Provided information section start

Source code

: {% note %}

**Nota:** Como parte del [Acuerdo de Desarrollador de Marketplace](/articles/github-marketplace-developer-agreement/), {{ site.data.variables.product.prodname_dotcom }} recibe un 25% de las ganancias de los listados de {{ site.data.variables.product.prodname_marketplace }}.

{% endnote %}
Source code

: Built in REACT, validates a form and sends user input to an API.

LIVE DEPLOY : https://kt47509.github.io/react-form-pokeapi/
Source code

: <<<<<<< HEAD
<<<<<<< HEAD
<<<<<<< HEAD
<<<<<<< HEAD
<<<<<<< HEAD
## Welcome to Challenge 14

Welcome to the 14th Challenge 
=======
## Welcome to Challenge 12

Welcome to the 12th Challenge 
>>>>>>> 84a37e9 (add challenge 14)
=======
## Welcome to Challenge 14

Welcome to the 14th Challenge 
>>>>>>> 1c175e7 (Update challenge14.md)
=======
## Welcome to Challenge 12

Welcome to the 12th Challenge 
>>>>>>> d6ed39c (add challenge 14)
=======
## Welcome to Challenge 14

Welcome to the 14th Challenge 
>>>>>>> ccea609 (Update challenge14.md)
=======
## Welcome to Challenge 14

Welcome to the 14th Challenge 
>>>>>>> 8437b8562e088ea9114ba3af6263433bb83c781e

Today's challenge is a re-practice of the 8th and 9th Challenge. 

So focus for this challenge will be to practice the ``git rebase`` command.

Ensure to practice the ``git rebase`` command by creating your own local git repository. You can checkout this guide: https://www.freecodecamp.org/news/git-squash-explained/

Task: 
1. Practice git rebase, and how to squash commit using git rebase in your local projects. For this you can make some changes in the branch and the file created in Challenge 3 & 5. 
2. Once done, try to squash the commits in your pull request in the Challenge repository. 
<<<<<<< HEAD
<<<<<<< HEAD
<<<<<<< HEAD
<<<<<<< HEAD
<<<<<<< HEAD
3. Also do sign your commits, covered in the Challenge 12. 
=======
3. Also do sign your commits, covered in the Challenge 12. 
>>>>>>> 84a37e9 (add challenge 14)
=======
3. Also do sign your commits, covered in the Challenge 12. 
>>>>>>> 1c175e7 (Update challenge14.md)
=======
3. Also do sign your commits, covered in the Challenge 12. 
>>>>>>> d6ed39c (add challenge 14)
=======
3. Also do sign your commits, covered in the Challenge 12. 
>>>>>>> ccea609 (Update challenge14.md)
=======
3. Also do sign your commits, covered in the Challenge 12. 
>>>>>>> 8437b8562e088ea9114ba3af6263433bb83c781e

Provided information section end

Within the data above, find the lines that contain the word "https" and copy each of them.

LIVE DEPLOY : https://kt47509.github.io/react-form-pokeapi/
Ensure to practice the ``git rebase`` command by creating your own local git repository. You can checkout this guide: https://www.freecodecamp.org/news/git-squash-explained/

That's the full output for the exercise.